As we previously saw, a hash table can have a collision if two different keys have the same hash value. More formally, we say that two keys $x$ and $y$ collide if $h(x) = h(y)$ where $x \neq y$.

Therefore, we may sometimes run into a situation where we are trying to insert key $y$ into the table, but the key $x$ already occupies the bucket where $y$ belongs! One technique for resolving a collision is known as separate chaining.

Buckets of linked lists

In a separate chaining hash table, the table is represented as an array of buckets, where each bucket contains a linked list of entries:

An array where each element is a linked list. At index 0, there is a linked list of length 2 with the keys ant and alligator. At index 1, there is no linked list (it is empty). At index 2, there is a linked list of length 3 with the keys cat, cow, and camel. At index 3, there is a linked list of length 1 with the key dog. The rest of the table is implied, until index 25 where there is a linked list of length 1 with the key zebra.

Now, two (or more) keys that have the same hash value are inserted into the corresponding bucket's linked list. For example, cat, cow, and camel are all hashed to the bucket at index 2 and are therefore stored in a linked list.

Note: from this point on, for simplicity our hash table diagrams will only show the keys that are used to organize the table. However, don't forget that typically, a hash table is used to store (key, value) pairs as a data dictionary.

Building a hash table

Watch the following video to see how to build a separate chaining hash table from a list of keys:

Analyzing separate chaining

Previously, we saw that in many cases, looking up a key in a hash table is O(1). However, collisions complicate the lookup operation. In separate chaining, when we hash a key to a bucket, we then need to walk down the linked list in that bucket to find the key (if it's present).

Worst case analysis

In the worst case, all $n$ keys that are in the table have been hashed to the same bucket, creating a linked list in that bucket that is n nodes long. Looking up a key in this list would therefore take time O(n) in the worst case, since we would need to start at the beginning of this list and walk down it until we find the key we're looking for.

Average case analysis

But what about the average case? Is it typically closer the best case O(1) performance, or closer to the worst case O(n) performance? To answer this question, we first need to define the load factor of a hash table.

The load factor ($\alpha$, "alpha") of a hash table is the main way to measure how full the hash table is. It is defined as the ratio of the number of entries in the table ($n$) to the overall number of buckets in the table ($m$):

$\alpha = n/m$

For example, the load factor of a hash table of length 100 with 50 items in it is $\alpha = 0.5$.

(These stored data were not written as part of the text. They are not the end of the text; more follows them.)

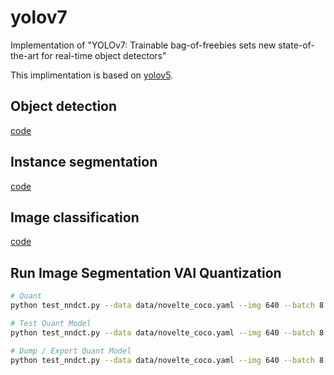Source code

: # yolov7

Implementation of "YOLOv7: Trainable bag-of-freebies sets new state-of-the-art for real-time object detectors"

This implimentation is based on [yolov5](https://github.com/ultralytics/yolov5).

## Object detection

[code](./det)

## Instance segmentation

[code](./seg)

## Image classification

[code](./det)

## Run Image Segmentation VAI Quantization

```bash
# Quant
python test_nndct.py --data data/novelte_coco.yaml --img 640 --batch 8 --conf 0.001 --iou 0.65 --device 0 --weights yolov7-seg.pt --name yolov7_640_val --quant_mode calib --nndct_convert_sigmoid_to_hsigmoid --nndct_convert_silu_to_hswish

# Test Quant Model
python test_nndct.py --data data/novelte_coco.yaml --img 640 --batch 8 --conf 0.001 --iou 0.65 --device 0 --weights yolov7-seg.pt --name yolov7_640_val --quant_mode test --nndct_convert_sigmoid_to_hsigmoid --nndct_convert_silu_to_hswish

# Dump / Export Quant Model
python test_nndct.py --data data/novelte_coco.yaml --img 640 --batch 8 --conf 0.001 --iou 0.65 --device 0 --weights yolov7-seg.pt --name yolov7_640_val --quant_mode test --nndct_convert_sigmoid_to_hsigmoid --nndct_convert_silu_to_hswish --dump_model
```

When looking up a key in a separate-chaining hash table, the average length of the linked lists is the load factor, since it represents $n$ elements spread out over $m$ slots. Therefore, you can think of the average case lookup performance in a separate chaining hash table as O(n/m).

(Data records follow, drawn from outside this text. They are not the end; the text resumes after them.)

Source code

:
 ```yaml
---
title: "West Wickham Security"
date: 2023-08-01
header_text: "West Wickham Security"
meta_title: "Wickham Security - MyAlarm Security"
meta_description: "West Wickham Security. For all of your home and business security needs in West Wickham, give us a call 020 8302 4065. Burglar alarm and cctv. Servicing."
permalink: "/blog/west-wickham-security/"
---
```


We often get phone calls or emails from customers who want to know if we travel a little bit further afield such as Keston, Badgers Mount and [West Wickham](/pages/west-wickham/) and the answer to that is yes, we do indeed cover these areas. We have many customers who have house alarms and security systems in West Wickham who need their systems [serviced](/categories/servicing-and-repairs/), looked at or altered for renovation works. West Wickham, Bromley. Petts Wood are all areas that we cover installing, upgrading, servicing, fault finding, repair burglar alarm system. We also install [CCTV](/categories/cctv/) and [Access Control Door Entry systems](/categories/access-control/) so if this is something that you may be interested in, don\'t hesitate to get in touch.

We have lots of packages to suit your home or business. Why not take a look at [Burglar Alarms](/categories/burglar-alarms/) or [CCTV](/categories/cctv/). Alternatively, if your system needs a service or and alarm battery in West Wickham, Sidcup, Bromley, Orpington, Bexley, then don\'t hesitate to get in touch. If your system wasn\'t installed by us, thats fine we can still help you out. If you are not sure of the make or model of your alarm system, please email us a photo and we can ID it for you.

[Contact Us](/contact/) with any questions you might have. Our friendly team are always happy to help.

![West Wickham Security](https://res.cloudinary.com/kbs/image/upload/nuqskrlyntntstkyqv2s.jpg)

However, as long as the load factor is kept < 1 (i.e., the table is not too full), the time complexity is generally better than O(logn), and approaches O(1).

This is yet another classic time-space tradeoff in computer science. Larger hash tables take up more memory, but have a lower load factor, which means that the linked lists in buckets are shorter, which leads to faster lookup times. Smaller hash tables conserve space, but have longer linked lists and therfore longer lookup times.